Imagine you loaded money onto your phone, went through the M-Pesa prompt, confirmed the transaction, and got a token from Kenya Power. Then you realized it went to the wrong meter, or maybe you typed a digit wrong.
Probably the number autofilled to an old account. Either way, the electricity went nowhere useful, and the money is gone, so what do you do?
In such a scenario, the official remedy from Kenya Power is a Prepaid Reallocation Form, available on its website, which you fill out, attach alongside a scanned national ID and your transaction message, and email in.
If the review goes in your favor, the tokens will be credited to the correct meter.
How To Actually Do It
For anyone who needs to go through this process right now, here is the complete sequence:

Basically, getting a prepaid electricity token reversed means downloading a form, scanning your ID, and sending an email.
The USSD shortcode *977# offers no relief either. It lets you view and manage saved meter accounts, but there is no reversal option anywhere in the menu.
Why Is This Process So Complicated?
The paperwork trail is not pure bureaucratic laziness. There is an architectural reason it works this way, even if that reason is now overdue for a fix.
Kenya Power’s prepaid system runs on the Standard Transfer Specification, a cryptographic protocol that generates tokens offline. Once a token is computed and delivered to a customer, it does not sit in a ledger waiting to be settled or canceled.
It exists as a self-contained string of digits, independent of any live database. Kenya Power cannot simply void it the way Safaricom can reverse a pending M-Pesa transaction because the token is already out there, fully formed, waiting to be entered into a meter.
The identity verification requirement is a deliberate fraud gate. Reversal requests are a known social engineering vector. Someone could claim a wrong token to get credit reallocated from another person’s meter.
The ID check is meant to close that gap. It is a legitimate concern, but it is being solved with 2003-era tooling.
What’s the Point of the Kenya Power App?

Kenya Power has put considerable marketing weight behind its MyPower App. The company regularly points customers toward it as the face of its digital transformation.
However, when you make a wrong token purchase and open the app looking for a reversal option, you will not find one. You will be directed back out to a PDF form and an email address.

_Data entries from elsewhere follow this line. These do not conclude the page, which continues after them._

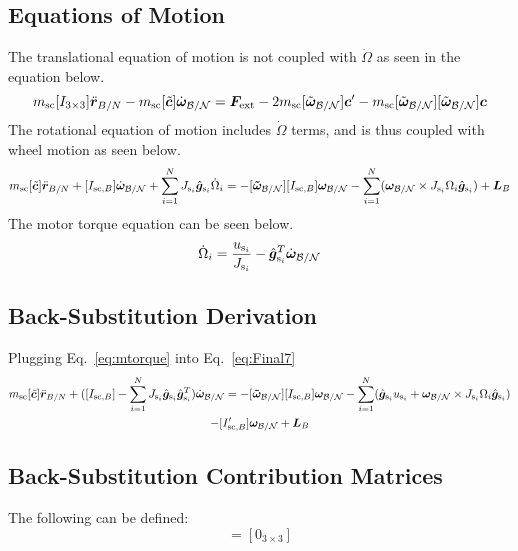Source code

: \documentclass[]{BasiliskReportMemo}
\begin{document}
\subsection{Equations of Motion}
The translational equation of motion is not coupled with $\dot{\Omega}$ as seen in the equation below.
\begin{equation}
m_{\text{sc}} [I_{3 \times 3}]\ddot{\bm r}_{B/N}
-m_{\text{sc}} [\tilde{\bm{c}}] \dot{\bm\omega}_{\cal B/N} 
= \bm F_{\text{ext}}- 2 m_{\text{sc}} [\tilde{\bm\omega}_{\cal B/N}] \bm c'
-m_{\text{sc}} [\tilde{\bm\omega}_{\cal B/N}][\tilde{\bm\omega}_{\cal B/N}]\bm{c}
\label{eq:Rbddot35}
\end{equation}
The rotational equation of motion includes $\dot{\Omega}$ terms, and is thus coupled with wheel motion as seen below.
\begin{multline}
m_{\text{sc}}[\tilde{\bm{c}}] \ddot{\bm r}_{B/N}
+[I_{\text{sc},B}] \dot{\bm\omega}_{\cal B/N}
+\sum_{i=1}^{N}J_{\text{s}_i} \hat{\bm g}_{\text{s}_i}\dot{\Omega}_i
= -[\bm{\tilde{\omega}}_{\cal B/N}] [I_{\text{sc},B}] \bm\omega_{\cal B/N} - \sum_{i=1}^{N}(\bm\omega_{\cal B/N}\times J_{\text{s}_i}\Omega_i\hat{\bm g}_{\text{s}_i})
+ \bm{L}_B
\label{eq:Final7}
\end{multline}
The motor torque equation can be seen below.
\begin{equation}
\dot{\Omega}_i = \frac{u_{\text{s}_i}}{J_{\text{s}_i}}-\hat{\bm g}_{\text{s}_i}^T \dot{\bm{\omega}}_{\cal B/N}
\label{eq:mtorque}
\end{equation}

\subsection{Back-Substitution Derivation}
Plugging Eq.~\eqref{eq:mtorque} into Eq.~\eqref{eq:Final7}
\begin{multline}
m_{\text{sc}}[\tilde{\bm{c}}] \ddot{\bm r}_{B/N}
+([I_{\text{sc},B}]-\sum_{i=1}^{N}J_{\text{s}_i} \hat{\bm g}_{\text{s}_i} \hat{\bm g}_{\text{s}_i}^T) \dot{\bm\omega}_{\cal B/N}
= -[\bm{\tilde{\omega}}_{\cal B/N}] [I_{\text{sc},B}] \bm\omega_{\cal B/N} - \sum_{i=1}^{N}(\hat{\bm g}_{\text{s}_i} u_{\text{s}_i} + \bm\omega_{\cal B/N}\times J_{\text{s}_i}\Omega_i\hat{\bm g}_{\text{s}_i})
\\- [I'_{\text{sc},B}] \bm\omega_{\cal B/N}
+ \bm{L}_B
\label{eq:Final72}
\end{multline}


\subsection{Back-Substitution Contribution Matrices}
The following can be defined:
\begin{equation}
[A_\text{contr}] = [0_{3 \times 3}]
\end{equation}
\end{document}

Kenya Power is still analog despite all the digital veiling. Downloading a form that you then print, fill, scan, and email is not the customer experience the app promises.
The gap between how Kenya Power presents its digital capabilities and what those capabilities actually cover in a real customer crisis is significant.

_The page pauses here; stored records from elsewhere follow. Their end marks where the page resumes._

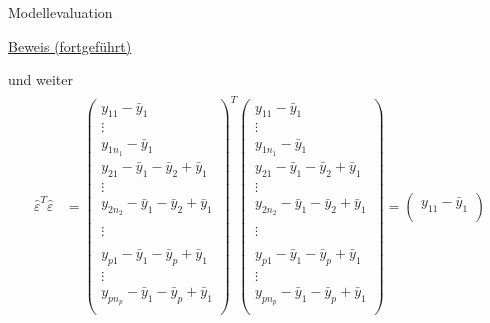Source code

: \documentclass[
  8pt,
  ignorenonframetext,
]{beamer}
\begin{document}
\begin{frame}{Modellevaluation}
\protect\hypertarget{modellevaluation-9}{}
\footnotesize

\underline{Beweis (fortgeführt)}

und weiter \tiny \begin{align*}
\begin{split}
\hat{\varepsilon}^T\hat{\varepsilon}
& =
\begin{pmatrix}
y_{11}   - \bar{y}_1                            \\
\vdots                                          \\
y_{1n_1} - \bar{y}_1                            \\
y_{21}   - \bar{y}_1 - \bar{y}_2 + \bar{y}_1    \\
\vdots          \\
y_{2n_2} - \bar{y}_1 - \bar{y}_2 + \bar{y}_1    \\
                \\
\vdots          \\
                \\
y_{p1}   - \bar{y}_1 - \bar{y}_p + \bar{y}_1    \\
\vdots          \\
y_{pn_p}  - \bar{y}_1 - \bar{y}_p + \bar{y}_1   \\
\end{pmatrix}^T
\begin{pmatrix}
y_{11}   - \bar{y}_1                            \\
\vdots                                          \\
y_{1n_1} - \bar{y}_1                            \\
y_{21}   - \bar{y}_1 - \bar{y}_2 + \bar{y}_1    \\
\vdots          \\
y_{2n_2} - \bar{y}_1 - \bar{y}_2 + \bar{y}_1    \\
                \\
\vdots          \\
                \\
y_{p1}   - \bar{y}_1 - \bar{y}_p + \bar{y}_1    \\
\vdots          \\
y_{pn_p}  - \bar{y}_1 - \bar{y}_p + \bar{y}_1   \\
\end{pmatrix}
=
\begin{pmatrix}
y_{11}   - \bar{y}_1    \\

\end{pmatrix}
\end{split}
\end{align*}
\end{frame}
\end{document}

Mistaken token purchases are not rare. They happen frequently, especially as more people pay through mobile money. Customers often move quickly through confirmation prompts, autofill may insert a previously used meter number, and a single wrong digit can send money to the wrong account.
Despite how common this problem is, Kenya Power has not integrated a solution into its own app.

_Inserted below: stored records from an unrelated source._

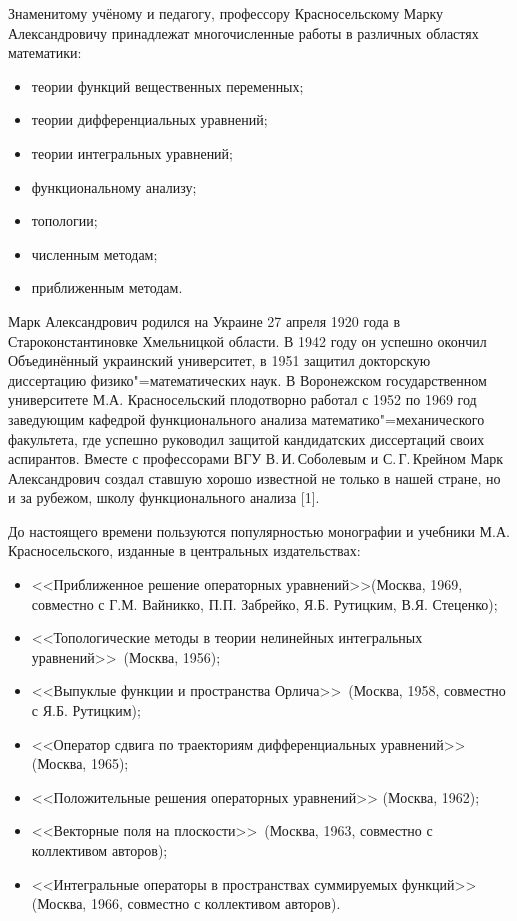 \vzmscaption

Знаменитому учёному и педагогу, профессору Красносельскому Марку Александровичу принадлежат многочисленные работы в различных
областях математики:
\begin{itemize}
\item теории функций вещественных переменных;
\item теории дифференциальных уравнений;
\item теории интегральных уравнений;
\item функциональному анализу;
\item топологии;
\item численным методам;
\item приближенным методам.
\end{itemize}

Марк Александрович родился на Украине 27 апреля 1920 года в Староконстантиновке Хмельницкой области. В 1942 году он успешно окончил
Объединённый украинский университет, в 1951 защитил докторскую диссертацию физико"=математических наук. В Воронежском государственном
университете М.А. Красносельский плодотворно работал с 1952 по 1969 год заведующим кафедрой функционального анализа
математико"=механического факультета, где успешно руководил защитой кандидатских диссертаций своих аспирантов. Вместе с профессорами
ВГУ В.\,И.\,Соболевым и С.\,Г.\,Крейном Марк Александрович создал ставшую хорошо известной не только в нашей стране, но и за рубежом,
школу функционального анализа [1].

До настоящего времени пользуются популярностью монографии и учебники М.А. Красносельского, изданные в центральных издательствах:
\begin{itemize}
\item <<Приближенное решение операторных уравнений>>\linebreak(Москва, 1969, совместно с Г.М. Вайникко, П.П. Забрейко, Я.Б. Рутицким,
В.Я. Стеценко);
\item <<Топологические методы в теории нелинейных интегральных уравнений>>\, (Москва, 1956);
\item <<Выпуклые функции и пространства Орлича>>\, (Мос\-к\-ва, 1958, совместно с Я.Б. Рутицким);
\item <<Оператор сдвига по траекториям дифференциальных уравнений>>\, (Москва, 1965);
\item <<Положительные решения операторных уравнений>> \linebreak(Москва, 1962);
\item <<Векторные поля на плоскости>>\, (Москва, 1963, совместно с коллективом авторов);
\item <<Интегральные операторы в пространствах суммируемых функций>>\, (Москва, 1966, совместно с коллективом авторов).
\end{itemize}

What a Better System for Kenya Power Looks Like
The obvious comparison is M-Pesa, where Safaricom built reversal logic into the transaction layer itself. If you send money to an unintended number and the recipient has not spent it, you can initiate a reversal in the app within minutes, and the funds return to your wallet automatically.
The enabler is that every M-Pesa transaction is logged in real time against a verified phone number tied to a KYC profile. The identity question is already answered at the account level.

Kenya Power could adopt a similar approach. If a token is purchased through the app or USSD using a verified account and is not entered into a meter within a set period, such as 30 to 60 minutes, the system could identify it as unused and allow the customer to request a reversal through the app.
The credit would be returned to the original M-Pesa wallet or Kenya Power account. Identity verification is already completed when the account is created, and meter usage data can confirm whether the token was entered.
Fraud checks would still exist, but they would be faster and more effective.
The technology to build this already exists. What Kenya Power lacks is real-time token state tracking, something its current systems do not support. Implementing it would require significant engineering work, but it is a solvable problem.
It is also something the company should have prioritized before positioning the app as a flagship product. Until that changes, fixing a wrong token still means finding the form, locating your ID, sending an email, and waiting for a response.